Key rotation and revocation records (M5.4)

DRAFT — subject to auditor feedback.

This spec ships ahead of the external cryptographic audit scheduled for the post-v0.2.0-beta certification backlog. The wire types v=dmp1;t=rotation; and v=dmp1;t=revocation; are provisional. If the audit recommends structural changes, v0.3.0 will introduce a breaking v=dmp2;t=rotation; replacement. Implementers SHOULD treat this page as a reference for the current Python implementation, not as a frozen interop contract.
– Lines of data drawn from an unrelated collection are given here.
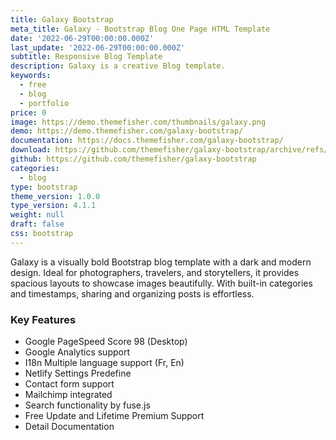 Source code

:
 ```yaml
---
title: Galaxy Bootstrap
meta_title: Galaxy - Bootstrap Blog One Page HTML Template
date: '2022-06-29T00:00:00.000Z'
last_update: '2022-06-29T00:00:00.000Z'
subtitle: Responsive Blog Template
description: Galaxy is a creative Blog template.
keywords:
  - free
  - blog
  - portfolio
price: 0
image: https://demo.themefisher.com/thumbnails/galaxy.png
demo: https://demo.themefisher.com/galaxy-bootstrap/
documentation: https://docs.themefisher.com/galaxy-bootstrap/
download: https://github.com/themefisher/galaxy-bootstrap/archive/refs/heads/main.zip
github: https://github.com/themefisher/galaxy-bootstrap
categories:
  - blog
type: bootstrap
theme_version: 1.0.0
type_version: 4.1.1
weight: null
draft: false
css: bootstrap
---
```

Galaxy is a visually bold Bootstrap blog template with a dark and modern design. Ideal for photographers, travelers, and storytellers, it provides spacious layouts to showcase images beautifully. With built-in categories and timestamps, sharing and organizing posts is effortless.

### Key Features

* Google PageSpeed Score 98 (Desktop)
* Google Analytics support
* I18n Multiple language support (Fr, En)
* Netlify Settings Predefine
* Contact form support
* Mailchimp integrated
* Search functionality by fuse.js
* Free Update and Lifetime Premium Support
* Detail Documentation
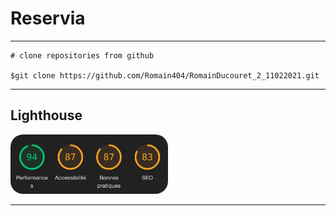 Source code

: # Reservia
***

```
# clone repositories from github

$git clone https://github.com/Romain404/RomainDucouret_2_11022021.git
```

***
## Lighthouse
<img src="images/lighthouse.png" alt="lighthouse" style="max-width:50%; border-radius:20px;">

*** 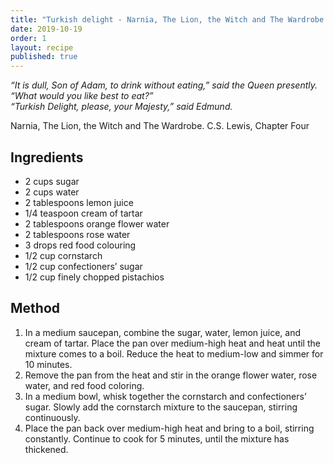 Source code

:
 ```yaml
---
title: "Turkish delight - Narnia, The Lion, the Witch and The Wardrobe "
date: 2019-10-19
order: 1
layout: recipe
published: true
---
```

*“It is dull, Son of Adam, to drink without eating,” said the Queen presently. “What would you like best to eat?”*\
*“Turkish Delight, please, your Majesty,” said Edmund.*

  Narnia, The Lion, the Witch and The Wardrobe.  C.S. Lewis, Chapter Four

## Ingredients

* 2 cups sugar 
* 2 cups water
* 2 tablespoons lemon juice
* 1/4 teaspoon cream of tartar
* 2 tablespoons orange flower water
* 2 tablespoons rose water
* 3 drops red food colouring
* 1/2 cup cornstarch 
* 1/2 cup confectioners’ sugar
* 1/2 cup finely chopped pistachios

## Method

1. In a medium saucepan, combine the sugar, water, lemon juice, and cream of tartar. Place the pan over medium-high heat and heat until the mixture comes to a boil. Reduce the heat to medium-low and simmer for 10 minutes.
2. Remove the pan from the heat and stir in the orange flower water, rose water, and red food coloring.
3. In a medium bowl, whisk together the cornstarch and confectioners’ sugar. Slowly add the cornstarch mixture to the saucepan, stirring continuously.
4. Place the pan back over medium-high heat and bring to a boil, stirring constantly. Continue to cook for 5 minutes, until the mixture has thickened. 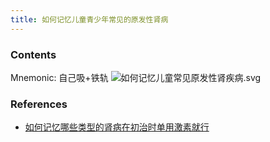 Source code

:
 ```yaml
---
title: 如何记忆儿童青少年常见的原发性肾病
--- 
```


### Contents
Mnemonic: 自己吸+铁轨
![如何记忆儿童常见原发性肾疾病.svg](/note-images/如何记忆儿童常见原发性肾疾病.svg)
### References
- [如何记忆哪些类型的肾病在初治时单用激素就行](/如何记忆哪些类型的肾病在初治时单用激素就行)

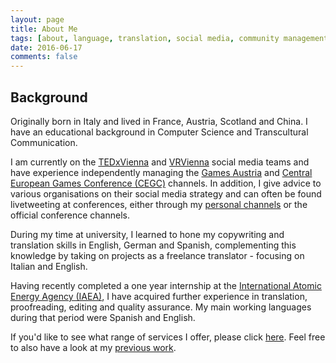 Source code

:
 ```yaml
---
layout: page
title: About Me
tags: [about, language, translation, social media, community management, proofreading, editing, english, german, italian, spanish, french]
date: 2016-06-17
comments: false
---
```


## Background
Originally born in Italy and lived in France, Austria, Scotland and China. I have an educational background in Computer Science and Transcultural Communication.

I am currently on the <a href="http://www.twitter.com/TEDxVienna" target="_blank">TEDxVienna</a> and <a href="http://www.twitter.com/VRVienna" target="_blank">VRVienna</a> social media teams and have experience independently managing the <a href="http://www.twitter.com/GamesAustria" target="_blank">Games Austria</a> and <a href="http://www.twitter.com/CEGConf" target="_blank">Central European Games Conference (CEGC)</a> channels. In addition, I give advice to various organisations on their social media strategy and can often be found livetweeting at conferences, either through my <a href="http://www.twitter.com/meowstations" target="_blank">personal channels</a> or the official conference channels.

During my time at university, I learned to hone my copywriting and translation skills in English, German and Spanish, complementing this knowledge by taking on projects as a freelance translator - focusing on Italian and English.

Having recently completed a one year internship at the <a href="http://www.iaea.org" target="_blank">International Atomic Energy Agency (IAEA)</a>, I have acquired further experience in translation, proofreading, editing and quality assurance. My main working languages during that period were Spanish and English.

If you'd like to see what range of services I offer, please click <a href="{{ site.url }}/services">here</a>. Feel free to also have a look at my <a href="{{ site.url }}/projects">previous work</a>.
Every CLI surface that publishes or consumes rotation records is guarded behind an explicit --experimental flag or a rotation_chain_enabled=True constructor kwarg; neither is set by default. Legacy clients are byte-identical to the pre-M5.4 behavior.

1. Purpose and threat model
1. 1.1 Attacker capability model
2. Wire format
1. 2.1 RotationRecord — v=dmp1;t=rotation;
  1. 2.1.1 seq is millisecond-resolution unix time
2. 2.2 RevocationRecord — v=dmp1;t=revocation;
3. Co-signing rationale
4. DNS publishing convention
5. Client walk algorithm
1. 5.1 Ambiguous-fork handling
2. 5.2 max_hops bound
6. Revocation model
1. 6.1 Freshness — permanent assertion, no default cap
7. Audit scope
8. CLI integration scope in M5.4
9. Interop
10. Related reading

1. Purpose and threat model

Three rotation scenarios motivate this module:

User identity key rotation — Alice derives a new X25519/Ed25519 pair from a new passphrase and wants every pinned contact to follow over to the new key without a manual re-pin round trip.
Cluster operator key rotation — the operator rotates the Ed25519 key that signs the cluster manifest (cluster.<base> TXT) and the cluster’s clients need to pick up the new key without a flag day.
Bootstrap zone signer rotation — the zone operator rotates the Ed25519 key that signs the _dmp.<user_domain> bootstrap record.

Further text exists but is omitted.